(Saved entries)
= = = = =
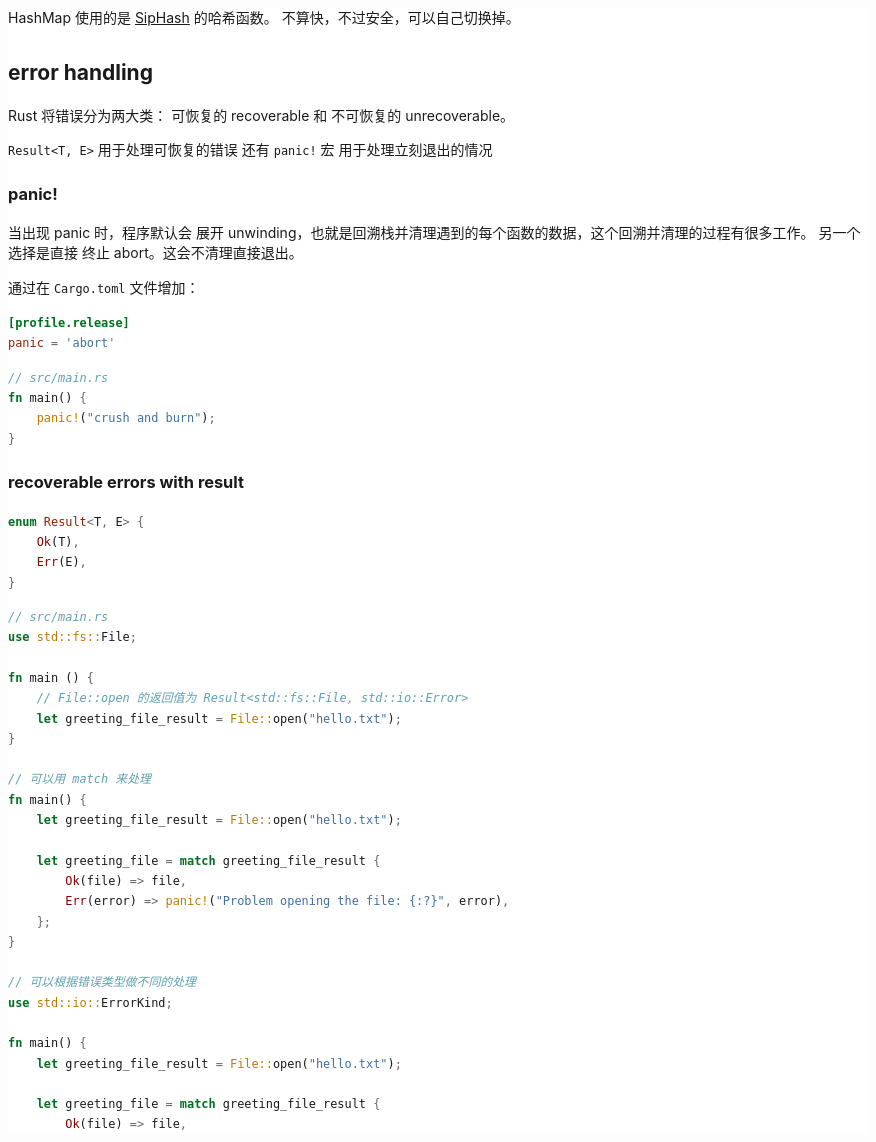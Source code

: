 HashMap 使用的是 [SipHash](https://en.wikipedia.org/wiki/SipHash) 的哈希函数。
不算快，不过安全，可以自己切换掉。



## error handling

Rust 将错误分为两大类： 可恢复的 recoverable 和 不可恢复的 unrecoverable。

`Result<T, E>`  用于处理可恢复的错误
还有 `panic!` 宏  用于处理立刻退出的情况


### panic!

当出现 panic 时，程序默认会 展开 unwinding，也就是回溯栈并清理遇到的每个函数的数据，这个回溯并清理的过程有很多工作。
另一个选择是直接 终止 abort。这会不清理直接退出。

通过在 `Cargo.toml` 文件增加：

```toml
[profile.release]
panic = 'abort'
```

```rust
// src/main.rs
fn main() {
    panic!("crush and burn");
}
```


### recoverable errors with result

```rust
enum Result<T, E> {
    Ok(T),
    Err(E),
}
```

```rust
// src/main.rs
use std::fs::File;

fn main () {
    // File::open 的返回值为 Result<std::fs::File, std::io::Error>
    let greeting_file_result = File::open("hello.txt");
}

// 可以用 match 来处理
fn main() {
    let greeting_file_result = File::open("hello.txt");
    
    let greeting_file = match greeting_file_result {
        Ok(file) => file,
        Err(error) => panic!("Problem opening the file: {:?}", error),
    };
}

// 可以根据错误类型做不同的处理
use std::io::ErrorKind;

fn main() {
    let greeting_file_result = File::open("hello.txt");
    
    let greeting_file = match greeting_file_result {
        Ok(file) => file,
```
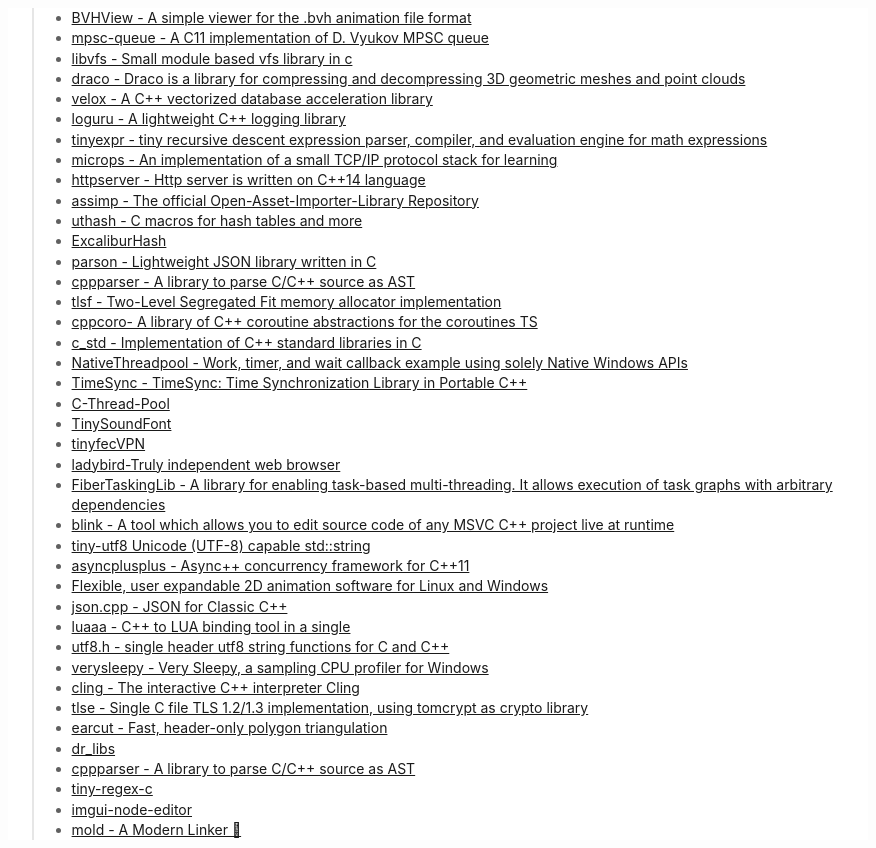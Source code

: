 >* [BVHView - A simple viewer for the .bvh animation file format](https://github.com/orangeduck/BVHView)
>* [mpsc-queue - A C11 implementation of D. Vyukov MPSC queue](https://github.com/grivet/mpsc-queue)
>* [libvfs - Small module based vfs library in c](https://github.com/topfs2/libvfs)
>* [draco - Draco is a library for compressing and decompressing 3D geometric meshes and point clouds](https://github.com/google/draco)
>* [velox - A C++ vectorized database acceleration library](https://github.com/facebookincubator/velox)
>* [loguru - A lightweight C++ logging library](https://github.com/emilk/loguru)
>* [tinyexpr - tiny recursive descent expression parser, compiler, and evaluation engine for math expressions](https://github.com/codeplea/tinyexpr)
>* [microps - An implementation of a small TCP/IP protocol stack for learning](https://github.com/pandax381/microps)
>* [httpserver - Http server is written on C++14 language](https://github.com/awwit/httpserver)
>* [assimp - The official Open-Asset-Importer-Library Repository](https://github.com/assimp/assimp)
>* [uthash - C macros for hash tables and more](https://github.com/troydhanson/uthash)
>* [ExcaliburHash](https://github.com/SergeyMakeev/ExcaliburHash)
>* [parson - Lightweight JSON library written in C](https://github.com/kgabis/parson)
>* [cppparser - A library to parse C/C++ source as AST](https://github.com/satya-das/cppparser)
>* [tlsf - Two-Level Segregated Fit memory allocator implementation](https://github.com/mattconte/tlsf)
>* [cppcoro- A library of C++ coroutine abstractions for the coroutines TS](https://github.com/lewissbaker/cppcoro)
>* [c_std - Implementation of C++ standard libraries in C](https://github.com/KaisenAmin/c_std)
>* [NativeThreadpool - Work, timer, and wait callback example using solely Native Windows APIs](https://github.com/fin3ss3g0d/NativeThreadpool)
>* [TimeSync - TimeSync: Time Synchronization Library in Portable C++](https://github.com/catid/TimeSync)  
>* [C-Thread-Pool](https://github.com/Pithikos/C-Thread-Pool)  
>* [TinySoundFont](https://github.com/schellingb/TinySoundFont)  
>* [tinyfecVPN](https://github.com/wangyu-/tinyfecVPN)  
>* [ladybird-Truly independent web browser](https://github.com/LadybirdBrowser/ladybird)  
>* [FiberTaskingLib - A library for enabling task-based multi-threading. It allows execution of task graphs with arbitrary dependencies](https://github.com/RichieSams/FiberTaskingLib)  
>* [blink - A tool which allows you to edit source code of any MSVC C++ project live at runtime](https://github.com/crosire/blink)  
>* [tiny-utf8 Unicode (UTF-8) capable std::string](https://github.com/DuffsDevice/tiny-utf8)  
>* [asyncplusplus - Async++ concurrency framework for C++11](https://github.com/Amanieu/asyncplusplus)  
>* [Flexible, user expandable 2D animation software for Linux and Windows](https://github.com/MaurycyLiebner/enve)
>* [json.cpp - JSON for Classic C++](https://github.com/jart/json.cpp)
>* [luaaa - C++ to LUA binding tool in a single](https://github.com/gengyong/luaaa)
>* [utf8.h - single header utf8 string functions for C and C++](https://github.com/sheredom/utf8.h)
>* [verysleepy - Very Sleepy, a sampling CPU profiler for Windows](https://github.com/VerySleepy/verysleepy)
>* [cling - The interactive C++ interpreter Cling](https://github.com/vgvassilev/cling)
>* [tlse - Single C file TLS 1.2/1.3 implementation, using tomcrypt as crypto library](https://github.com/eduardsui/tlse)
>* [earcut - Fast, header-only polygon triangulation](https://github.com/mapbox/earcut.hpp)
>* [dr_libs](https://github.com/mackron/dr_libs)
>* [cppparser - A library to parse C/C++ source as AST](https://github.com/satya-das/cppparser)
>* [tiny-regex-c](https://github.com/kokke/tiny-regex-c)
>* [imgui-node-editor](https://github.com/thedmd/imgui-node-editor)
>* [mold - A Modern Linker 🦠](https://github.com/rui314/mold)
= = = = =
TASK BRIEF. Select every line of the records holding the string "tool".

SOLUTION.
>* [blink - A tool which allows you to edit source code of any MSVC C++ project live at runtime](https://github.com/crosire/blink)  
>* [luaaa - C++ to LUA binding tool in a single](https://github.com/gengyong/luaaa)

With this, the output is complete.